She had included a piece of chocolate cake for her child to eat during the day, which she quickly learned was against school policy.

When her child arrived home, she came with a note featuring an oversized, red frowning face image.

'Your child has chocolate slice from the red food category today,' the letter read.

'Please choose healthier options for kindy.'

The mother-of-eight was mortified, and shared the note with her friend Melinda Tankard Reist, a prominent commentator and writer.

Ms Reist posted a picture of it on her Facebook page, and told her followers she had advised the woman to 'put in two slices tomorrow and tell them to get lost'.

State funded schools in South Australia are subject to the Right Bite programme, which classifies foods into red, amber and green categories.

Red foods are strongly discouraged, while green foods are heavily encouraged.

The programme encourages schools to work with parents to stop them packing 'red' foods for their children.

Suggestions include using newsletter notices, information sessions and canteen duty as a means of communication - as opposed to notes written in red.

Commenters on the post show a fierce debate between parents who believe they should be able to pack what they like and others who see the programme as essential.

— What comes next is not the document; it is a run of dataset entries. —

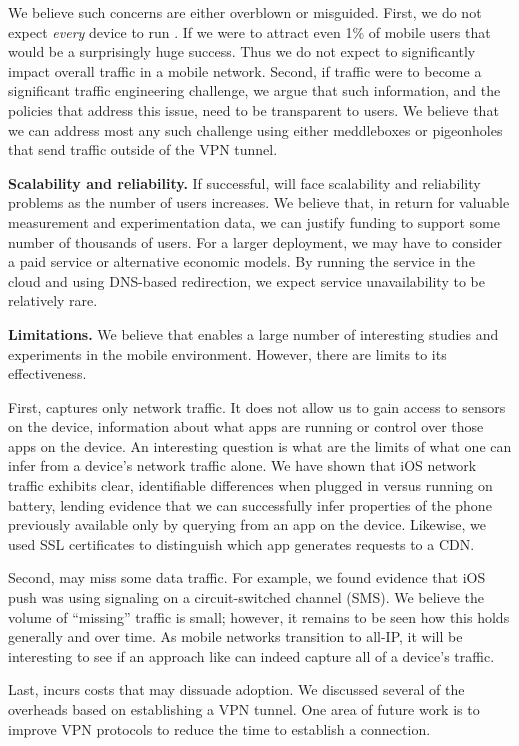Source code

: We believe such concerns are either overblown or misguided. First, we do not 
expect \emph{every} device to run \meddle. If we were to attract even 1\% of 
mobile users that would be a surprisingly huge success. Thus we do not expect 
\meddle to significantly impact overall traffic in a mobile network. Second, if \meddle 
traffic were to become a significant traffic engineering challenge, we argue that 
such information, and the policies that address this issue, need to be 
transparent to users. We believe that we can address most any such challenge 
using either meddleboxes or pigeonholes that send traffic outside of the VPN 
tunnel. 

\noindent\textbf{Scalability and reliability.} If successful, \meddle will 
face scalability and reliability problems as the number of users increases. 
We believe that, in return for valuable measurement and experimentation data, 
we can justify funding to support some number of thousands of users. For a 
larger deployment, we may have to consider a paid service or alternative 
economic models. By running the service in the cloud and using DNS-based 
redirection, we expect service unavailability to be relatively rare. 

\noindent\textbf{Limitations.} We believe that \meddle enables a large number 
of interesting studies and experiments in the mobile environment. However, 
there are limits to its effectiveness. 

First, \meddle captures only network traffic. It does 
not allow us to gain access to sensors on the device, information about what 
apps are running or control over those apps on the device. An interesting question 
is what are the limits of what one can infer from a device's network traffic alone. 
We have shown that iOS network traffic exhibits clear, identifiable differences 
when plugged in versus running on battery, lending evidence that we can successfully 
infer properties of the phone previously available only by querying from an app 
on the device. Likewise, we used SSL certificates to distinguish which app generates 
requests to a CDN.

Second, \meddle may miss some data traffic. For example, we found evidence that 
iOS push was using signaling on a circuit-switched channel (SMS). We believe 
the volume of ``missing'' traffic is small; however, it remains to be seen how 
this holds generally and over time. As mobile networks transition to all-IP, it will 
be interesting to see if an approach like \meddle can indeed capture all of a device's traffic.

Last, \meddle incurs costs that may dissuade adoption. We discussed several of the 
overheads based on establishing a VPN tunnel. One area of future work is to improve 
VPN protocols to reduce the time to establish a connection.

One man shared a similar experience with his child's preschool. He said packets of Tiny Teddies were sent home, with children told they were not allowed to eat them.

'Since when are preschool teachers qualified dietitians,' he asked.

Another declared: 'This is worse than Trump', while someone else suggested the teacher may have been 'overzealous' in her handling of the situation.

A woman said she agreed with the policy, as it encouraged children to seek out healthier food, but like most commenters had some issues with the school's communication method - which most described as childish.

'This is pretty normal for kinders [sic] and schools trying to combat childhood obesity and help parents who don't healthy diets for their children,' she wrote.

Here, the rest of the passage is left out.